QI work product tracker and PDCA cycles
CIN staff had QI work product trackers to monitor use of QI tools. One example was a series of PDCA templates in which each practice described the steps taken to accomplish a specific project goal. For analysis, we counted the total number of PDCA cycles initiated and completed per clinic. We also determined the focus area of each PDCA. For one practice, two clinic sites reported as a single entity resulting in a sample size of 6.
Satisfaction survey
The CIN delivered a web-based, 10-item satisfaction survey with multiple choice and open-ended questions at the conclusion of the QIC (online supplemental appendix 6). One to two team members from each clinic site completed the survey. Percentages were calculated for each item and open-ended responses were summarised thematically. Deidentified results were presented and discussed with QIC participants at the final meeting.
Interviews
Interviews were used to complement the quantitative data on implementation outcomes and determine perceptions of acceptability and satisfaction by QIC practice participants. The research team conducted 12 in-depth interviews with 3 types of key informants: QI coaches, physician relation associates and clinic team members. We tailored interview guides for each respondent type (online supplemental appendix 7). Prior to the interview, participants received an information sheet describing the voluntary nature of the data collection and confidentiality procedures. Interviews were scheduled at the end of the collaborative and conducted virtually.

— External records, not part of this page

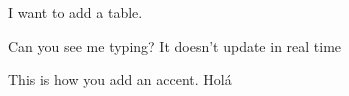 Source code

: 
I want to add a table.

Can you see me typing? It doesn't update in real time 

This is how you add an accent. Holá
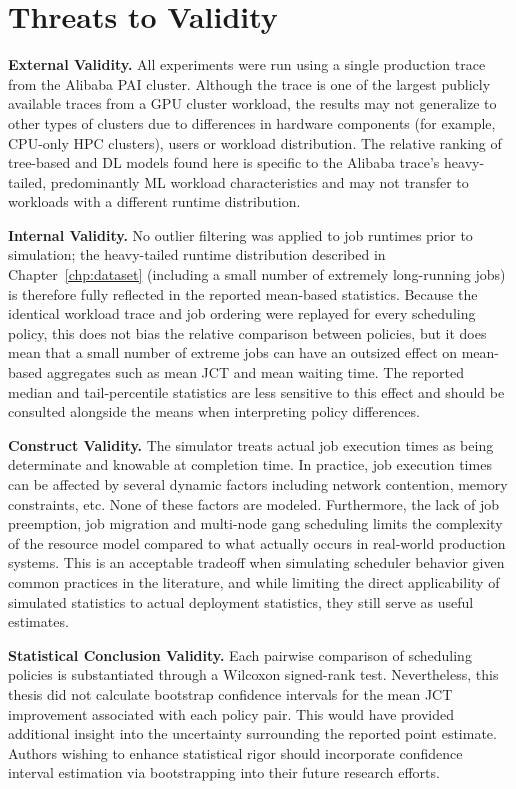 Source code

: \section{Threats to Validity}

\textbf{External Validity.} All experiments were run using a single production trace from the Alibaba PAI cluster. Although the trace is one of the largest publicly available traces from a GPU cluster workload, the results may not generalize to other types of clusters due to differences in hardware components (for example, CPU-only HPC clusters), users or workload distribution. The relative ranking of tree-based and DL models found here is specific to the Alibaba trace's heavy-tailed, predominantly ML workload characteristics and may not transfer to workloads with a different runtime distribution.

\textbf{Internal Validity.} No outlier filtering was applied to job runtimes prior to simulation; the heavy-tailed runtime distribution described in Chapter~\ref{chp:dataset} (including a small number of extremely long-running jobs) is therefore fully reflected in the reported mean-based statistics. Because the identical workload trace and job ordering were replayed for every scheduling policy, this does not bias the relative comparison between policies, but it does mean that a small number of extreme jobs can have an outsized effect on mean-based aggregates such as mean JCT and mean waiting time. The reported median and tail-percentile statistics are less sensitive to this effect and should be consulted alongside the means when interpreting policy differences.

\textbf{Construct Validity.} The simulator treats actual job execution times as being determinate and knowable at completion time. In practice, job execution times can be affected by several dynamic factors including network contention, memory constraints, etc. None of these factors are modeled. Furthermore, the lack of job preemption, job migration and multi-node gang scheduling limits the complexity of the resource model compared to what actually occurs in real-world production systems. This is an acceptable tradeoff when simulating scheduler behavior given common practices in the literature, and while limiting the direct applicability of simulated statistics to actual deployment statistics, they still serve as useful estimates.

\textbf{Statistical Conclusion Validity.} Each pairwise comparison of scheduling policies is substantiated through a Wilcoxon signed-rank test. Nevertheless, this thesis did not calculate bootstrap confidence intervals for the mean JCT improvement associated with each policy pair. This would have provided additional insight into the uncertainty surrounding the reported point estimate. Authors wishing to enhance statistical rigor should incorporate confidence interval estimation via bootstrapping into their future research efforts.

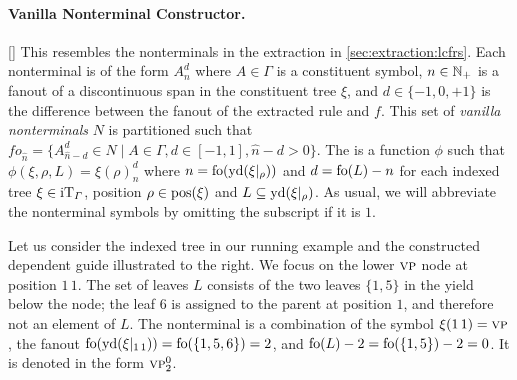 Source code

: \documentclass[../../document.tex]{subfiles}
\begin{document}
    \paragraph{Vanilla Nonterminal Constructor.}[]
    This resembles the nonterminals in the extraction in \cref{sec:extraction:lcfrs}.
    Each nonterminal is of the form \(A_{n}^{d}\) where \(A \in \varGamma\) is a constituent symbol, \(n \in \mathbb{N}_+\) is a fanout of a discontinuous span in the constituent tree \(\xi\), and \(d \in \{-1,0,+1\}\) is the difference between the fanout of the extracted rule and \(f\).
    This set of \emph{vanilla nonterminals} \(N\) is partitioned such that \(\mathit{fo}_{\hat{n}} = \{ A^d_{\hat{n}-d} \in N \mid A \in \varGamma, d \in [-1,1], \hat{n}-d > 0 \}\).
    The  is a function \(\phi\) such that \(\phi(\xi, \rho, L) = \xi(\rho)_{n}^{d}\) where \(n = \operatorname{fo}(\operatorname{yd}(\xi|_\rho))\) and \(d = \operatorname{fo}(L) - n\) for each indexed tree \(\xi \in \operatorname{iT}_\varGamma\), position \(\rho \in \operatorname{pos}(\xi)\) and \(L \subseteq \operatorname{yd}(\xi|_\rho)\).
    As usual, we will abbreviate the nonterminal symbols by omitting the subscript if it is \(1\).

    \begin{wrapfigure}[6]{r}{0pt}
        
    \end{wrapfigure}
    Let us consider the indexed tree in our running example and the constructed dependent guide illustrated to the right.
    We focus on the lower \(\textsc{vp}\) node at position \(1\,1\).
    The set of leaves \(L\) consists of the two leaves \(\{1,5\}\) in the yield below the node; the leaf \(6\) is assigned to the parent at position \(1\), and therefore not an element of \(L\).
    The nonterminal is a combination of the symbol \(\xi(1\,1) = \textsc{vp}\), the fanout \(\operatorname{fo}(\operatorname{yd}(\xi|_{1\,1})) = \operatorname{fo}(\{1,5,6\}) = 2\), and \(\operatorname{fo}(L) - 2 = \operatorname{fo}(\{1,5\})-2=0\).
    It is denoted in the form \(\textsc{vp}^0_2\).
    \exampleqed
\end{document}
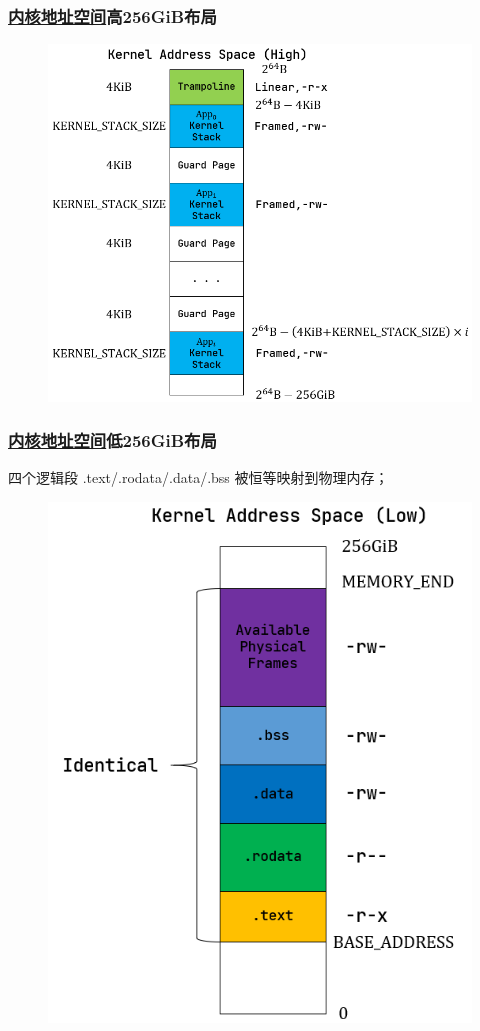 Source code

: \begin{frame}
    \frametitle{\href{https://rcore-os.github.io/rCore-Tutorial-Book-v3/chapter4/5kernel-app-spaces.html\#id6}{内核地址空间}高256GiB布局}
% 
% 
    \begin{figure}
        \centering
        \includegraphics[width=0.5\linewidth]{figs/kernel-as-high.png}
    \end{figure}
% 
% 
\end{frame}
\begin{frame}
    \frametitle{\href{https://rcore-os.github.io/rCore-Tutorial-Book-v3/chapter4/5kernel-app-spaces.html\#id6}{内核地址空间}低256GiB布局}
四个逻辑段 .text/.rodata/.data/.bss 被恒等映射到物理内存；
    \begin{figure}
        \centering
        \includegraphics[width=0.35\linewidth]{figs/kernel-as-low.png}
    \end{figure}
% 
% 
% 
% 
% 
% 
% 
% 
\end{frame}
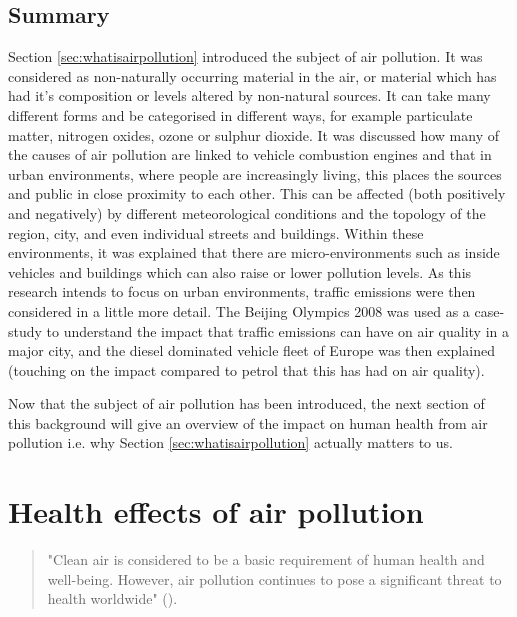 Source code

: \subsection{Summary}
\label{subsec:whatissummary}

Section \ref{sec:whatisairpollution} introduced the subject of air pollution. It was considered as non-naturally occurring material in the air, or material which has had it's composition or levels altered by non-natural sources. It can take many different forms and be categorised in different ways, for example particulate matter, nitrogen oxides, ozone or sulphur dioxide. It was discussed how many of the causes of air pollution are linked to vehicle combustion engines and that in urban environments, where people are increasingly living, this places the sources and public in close proximity to each other. This can be affected (both positively and negatively) by different meteorological conditions and the topology of the region, city, and even individual streets and buildings. Within these environments, it was explained that there are micro-environments such as inside vehicles and buildings which can also raise or lower pollution levels. As this research intends to focus on urban environments, traffic emissions were then considered in a little more detail. The Beijing Olympics 2008 was used as a case-study to understand the impact that traffic emissions can have on air quality in a major city, and the diesel dominated vehicle fleet of Europe was then explained (touching on the impact compared to petrol that this has had on air quality).

Now that the subject of air pollution has been introduced, the next section of this background will give an overview of the impact on human health from air pollution i.e. why Section \ref{sec:whatisairpollution} actually matters to us.

\newpage
\section{Health effects of air pollution}
\label{sec:healtheffects}

\begin{quote}
"Clean air is considered to be a basic requirement of human health and well-being. However, air pollution continues to pose a significant threat to health worldwide" (\cite{WorldHealthOrganisation2006}).
\end{quote}

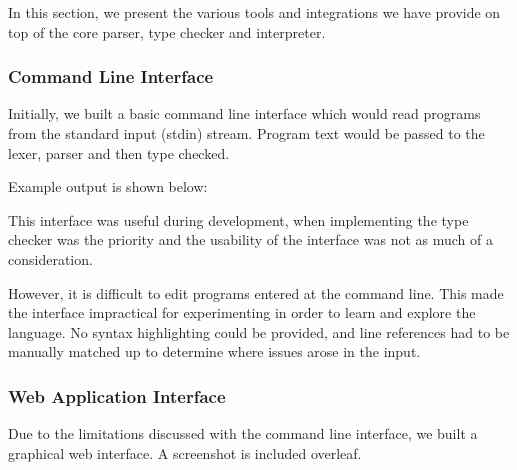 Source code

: \documentclass[a4paper,openany,12pt]{book}
\begin{document}
In this section, we present the various tools and integrations we have provide on top of the core parser, type checker
and interpreter.

\subsubsection{Command Line Interface}

Initially, we built a basic command line interface which would read programs from the standard input (stdin) stream.
Program text would be passed to the lexer, parser and then type checked.

Example output is shown below:


This interface was useful during development, when implementing the type checker was the priority and the usability
of the interface was not as much of a consideration.

However, it is difficult to edit programs entered at the command line.
This made the interface impractical for experimenting in order to learn and explore the language.
No syntax highlighting could be provided, and line references had to be manually matched up to determine where
issues arose in the input.

\subsubsection{Web Application Interface}

Due to the limitations discussed with the command line interface, we built a graphical web interface.
A screenshot is included overleaf.
\end{document}
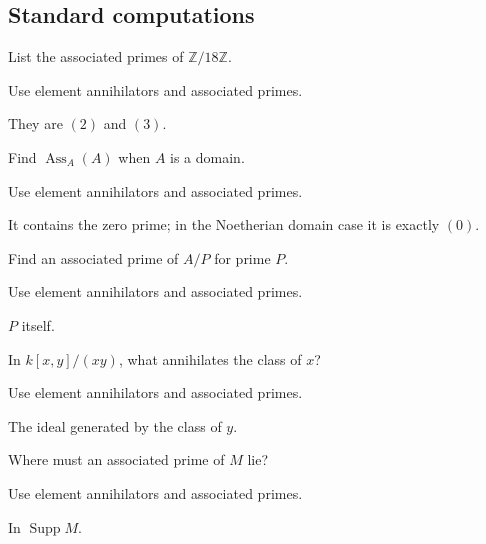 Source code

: \subsection*{Standard computations}

\begin{exercise}\label{exr:v17-expand-01}
List the associated primes of $\mathbb Z/18\mathbb Z$.
\end{exercise}
\begin{hint}
Use element annihilators and associated primes.
\end{hint}
\begin{solution}
They are $(2)$ and $(3)$.
\end{solution}

\begin{exercise}[Domain]\label{exr:v17-expand-02}
Find $\operatorname{Ass}_A(A)$ when $A$ is a domain.
\end{exercise}
\begin{hint}
Use element annihilators and associated primes.
\end{hint}
\begin{solution}
It contains the zero prime; in the Noetherian domain case it is exactly $(0)$.
\end{solution}

\begin{exercise}\label{exr:v17-expand-03}
Find an associated prime of $A/P$ for prime $P$.
\end{exercise}
\begin{hint}
Use element annihilators and associated primes.
\end{hint}
\begin{solution}
$P$ itself.
\end{solution}

\begin{exercise}\label{exr:v17-expand-04}
In $k[x,y]/(xy)$, what annihilates the class of $x$?
\end{exercise}
\begin{hint}
Use element annihilators and associated primes.
\end{hint}
\begin{solution}
The ideal generated by the class of $y$.
\end{solution}

\begin{exercise}\label{exr:v17-expand-05}
Where must an associated prime of $M$ lie?
\end{exercise}
\begin{hint}
Use element annihilators and associated primes.
\end{hint}
\begin{solution}
In $\operatorname{Supp}M$.
\end{solution}

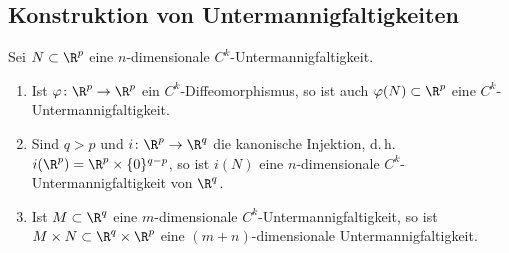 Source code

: \documentclass[11pt]{article}
\begin{document}
\subsection{Konstruktion von Untermannigfaltigkeiten}

\begin{proposition}[Konstruktionen]\Theorem
  Sei $N \subset \R^p$ eine $n$-dimensionale $C^k$-Untermannigfaltigkeit.
  \begin{enumerate}[label=(\roman*)]
    \item Ist $\varphi\colon \R^p \to \R^p$ ein $C^k$-Diffeomorphismus, so ist auch $\varphi(N) \subset \R^p$ eine $C^k$-Untermannigfaltigkeit.
    \item Sind $q > p$ und $i\colon \R^p \to \R^q$ die kanonische Injektion, d.\,h. $i(\R^p) = \R^p \times \{0\}^{q-p}$, so ist $i(N)$ eine $n$-dimensionale $C^k$-Untermannigfaltigkeit von $\R^q$.
    \item Ist $M \subset \R^q$ eine $m$-dimensionale $C^k$-Untermannigfaltigkeit, so ist $M \times N \subset \R^q \times \R^p$ eine $(m+n)$-dimensionale Untermannigfaltigkeit.
\end{enumerate}
\end{proposition}
\end{document}
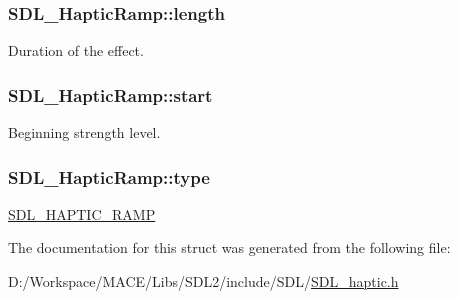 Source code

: \subsubsection[{\texorpdfstring{length}{length}}]{ S\+D\+L\+\_\+\+Haptic\+Ramp\+::length}\hypertarget{struct_s_d_l___haptic_ramp_a57e75237507701405af2a3caf34cdb5a}{}\label{struct_s_d_l___haptic_ramp_a57e75237507701405af2a3caf34cdb5a}
Duration of the effect. 
\subsubsection[{\texorpdfstring{start}{start}}]{ S\+D\+L\+\_\+\+Haptic\+Ramp\+::start}\hypertarget{struct_s_d_l___haptic_ramp_acc0e813ac6399290fd4a788d2471e8d4}{}\label{struct_s_d_l___haptic_ramp_acc0e813ac6399290fd4a788d2471e8d4}
Beginning strength level. 
\subsubsection[{\texorpdfstring{type}{type}}]{ S\+D\+L\+\_\+\+Haptic\+Ramp\+::type}\hypertarget{struct_s_d_l___haptic_ramp_aca1c2349372433822ab62f60976640aa}{}\label{struct_s_d_l___haptic_ramp_aca1c2349372433822ab62f60976640aa}
\hyperlink{_s_d_l__haptic_8h_af10eb937a64a8f602e9c46682ac0d868}{S\+D\+L\+\_\+\+H\+A\+P\+T\+I\+C\+\_\+\+R\+A\+MP} 

The documentation for this struct was generated from the following file\+:\begin{DoxyCompactItemize}
\item 
D\+:/\+Workspace/\+M\+A\+C\+E/\+Libs/\+S\+D\+L2/include/\+S\+D\+L/\hyperlink{_s_d_l__haptic_8h}{S\+D\+L\+\_\+haptic.\+h}\end{DoxyCompactItemize}
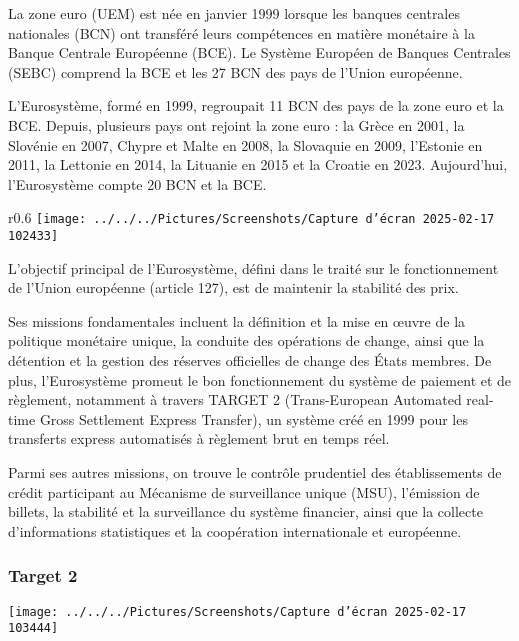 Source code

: \documentclass[a4paper, 12pt]{report}
\begin{document}
La zone euro (UEM) est née en janvier 1999 lorsque les banques centrales nationales (BCN) ont transféré leurs compétences en matière monétaire à la Banque Centrale Européenne (BCE). Le Système Européen de Banques Centrales (SEBC) comprend la BCE et les 27 BCN des pays de l'Union européenne. 

L'Eurosystème, formé en 1999, regroupait 11 BCN des pays de la zone euro et la BCE. Depuis, plusieurs pays ont rejoint la zone euro : la Grèce en 2001, la Slovénie en 2007, Chypre et Malte en 2008, la Slovaquie en 2009, l'Estonie en 2011, la Lettonie en 2014, la Lituanie en 2015 et la Croatie en 2023. Aujourd'hui, l'Eurosystème compte 20 BCN et la BCE.
	
\begin{wrapfigure}{r}{0.6\textwidth}
	\centering
\texttt{[image: ../../../Pictures/Screenshots/Capture d'écran 2025-02-17 102433]}
\end{wrapfigure}	
	
L'objectif principal de l'Eurosystème, défini dans le traité sur le fonctionnement de l'Union européenne (article 127), est de maintenir la stabilité des prix. 

Ses missions fondamentales incluent la définition et la mise en œuvre de la politique monétaire unique, la conduite des opérations de change, ainsi que la détention et la gestion des réserves officielles de change des États membres. De plus, l'Eurosystème promeut le bon fonctionnement du système de paiement et de règlement, notamment à travers TARGET 2 (Trans-European Automated real-time Gross Settlement Express Transfer), un système créé en 1999 pour les transferts express automatisés à règlement brut en temps réel. 

Parmi ses autres missions, on trouve le contrôle prudentiel des établissements de crédit participant au Mécanisme de surveillance unique (MSU), l'émission de billets, la stabilité et la surveillance du système financier, ainsi que la collecte d'informations statistiques et la coopération internationale et européenne.

\subsubsection{Target 2}

\begin{center}
	\texttt{[image: ../../../Pictures/Screenshots/Capture d'écran 2025-02-17 103444]}
\end{center}
\end{document}
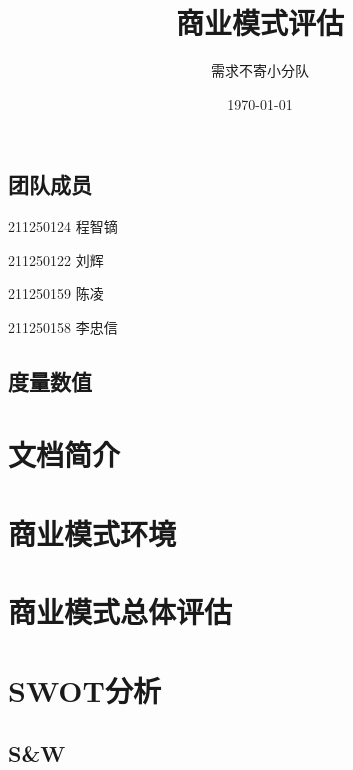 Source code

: \documentclass[a4paper,12pt]{article}
\title{商业模式评估}
\author{需求不寄小分队}
\date{\today}
\begin{document}
    \maketitle

    \tableofcontents


    \subsection{团队成员}
    211250124 程智镝

    211250122 刘辉

    211250159 陈凌

    211250158 李忠信
    \subsection{度量数值}

    \section{文档简介}
    

    \section{商业模式环境}
    
    
    \section{商业模式总体评估}
    

    \section{SWOT分析}
    \subsection{S\&W}
\end{document}
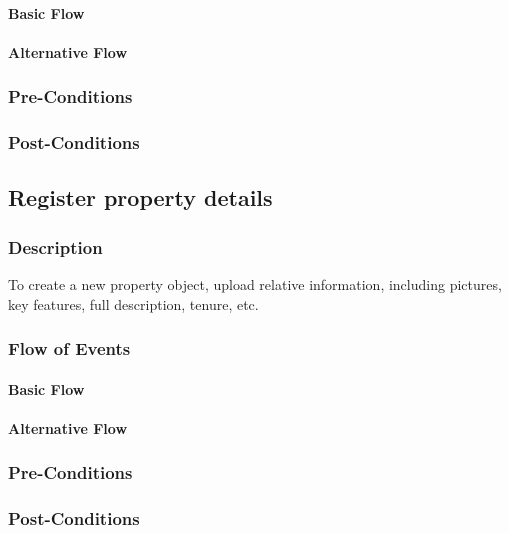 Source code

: \documentclass[a4paper,12pt]{article}
\begin{document}
\paragraph{Basic Flow}
\begin{itemize}
\end{itemize}
\paragraph{Alternative Flow}
\begin{itemize}
\end{itemize}
\subsubsection{Pre-Conditions}
\subsubsection{Post-Conditions}

\subsection{Register property details}
\subsubsection{Description}
To create a new property object, upload relative information, including pictures, key features, full description, tenure, etc.
\subsubsection{Flow of Events}
\paragraph{Basic Flow}
\begin{itemize}
\end{itemize}
\paragraph{Alternative Flow}
\begin{itemize}
\end{itemize}
\subsubsection{Pre-Conditions}
\subsubsection{Post-Conditions}
\end{document}
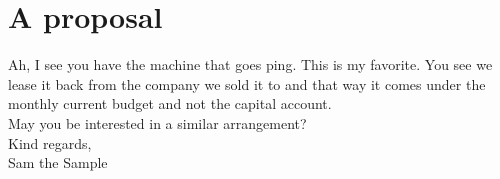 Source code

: \documentclass[fontsize=12pt,a4paper]{article}
\begin{document}
\section*{A proposal}

Ah, I see you have the machine that goes ping. This is my favorite. You see we lease it back from the company we sold it to and that way it comes under the monthly current budget and not the capital account. \\

May you be interested in a similar arrangement? \\

Kind regards, \\
Sam the Sample
\end{document}
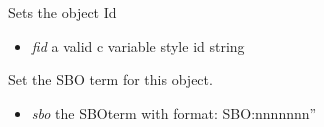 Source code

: \documentclass[a4paper,11pt,english]{sphinxmanual}
\begin{document}
\begin{fulllineitems}
\begin{fulllineitems}
\begin{itemize}
\end{itemize}

\end{fulllineitems}


\begin{fulllineitems}
\label{modules_doc:cbmpy.CBModel.Fbase.setPid}
Sets the object Id
\begin{itemize}
\item {} 
\emph{fid} a valid c variable style id string

\end{itemize}

\end{fulllineitems}


\begin{fulllineitems}
\label{modules_doc:cbmpy.CBModel.Fbase.setSBOterm}
Set the SBO term for this object.
\begin{itemize}
\item {} 
\emph{sbo} the SBOterm with format: SBO:nnnnnnn''

\end{itemize}

\end{fulllineitems}


\end{fulllineitems}

\end{document}
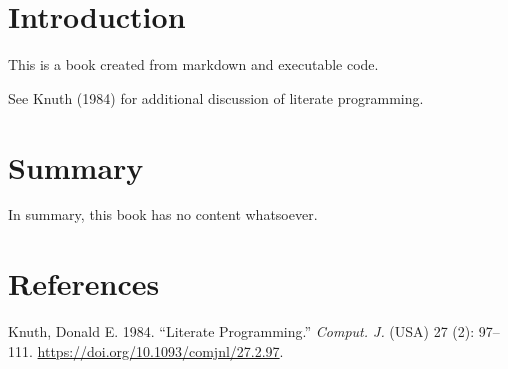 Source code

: \documentclass[
  letterpaper,
  DIV=11,
  numbers=noendperiod]{scrreprt}
\newlength{\cslhangindent}
\newenvironment{CSLReferences}[2] %
 {\begin{list}{}{%
  \setlength{\itemindent}{0pt}
  \setlength{\leftmargin}{0pt}
  \setlength{\parsep}{0pt}
  \ifodd #1
   \setlength{\leftmargin}{\cslhangindent}
   \setlength{\itemindent}{-1\cslhangindent}
  \fi
  \setlength{\itemsep}{#2\baselineskip}}}
 {\end{list}}
\begin{document}

\chapter{Introduction}\label{introduction}

This is a book created from markdown and executable code.

See Knuth (1984) for additional discussion of literate programming.


\chapter{Summary}\label{summary}

In summary, this book has no content whatsoever.


\chapter*{References}\label{references}


\protect{}\label{refs}
\begin{CSLReferences}{1}{1}
Knuth, Donald E. 1984. {``Literate Programming.''} \emph{Comput. J.}
(USA) 27 (2): 97--111. \url{https://doi.org/10.1093/comjnl/27.2.97}.

\end{CSLReferences}
\end{document}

Ten of 12 interviews were audiorecorded and transcribed verbatim; 2 interviewees declined recording but allowed notetaking.
Three trained research team members conducted a rapid qualitative analysis20–23 using MS Word for coding and Excel for creating matrices. Codebooks were created with a priori codes for the implementation outcomes specified in our evaluation framework (online supplemental appendix 8). The team practised coding two transcripts, resolved discrepancies and individually coded the remaining transcripts. Summaries for each code included the codebook definition, illustrative quotations and the number of interviewees who mentioned the code. Summary sentences were discussed among the team and themes were identified by consensus. Themes were shared with the rest of the research team and key CIN members for verification.
Patient and public involvement
It was not appropriate to involve patients or the public in the design, conduct, reporting or dissemination plans of our evaluation.
Results
Characteristics of participating practices and clinics
Eight practices expressed interest and five enrolled (63%) for a total of seven clinic sites. Of the seven sites, five (71%) were Federally Qualified Health Centers and three (43%) were located in rural counties. Clinic size ranged from 1 to 7 MDs (table 2).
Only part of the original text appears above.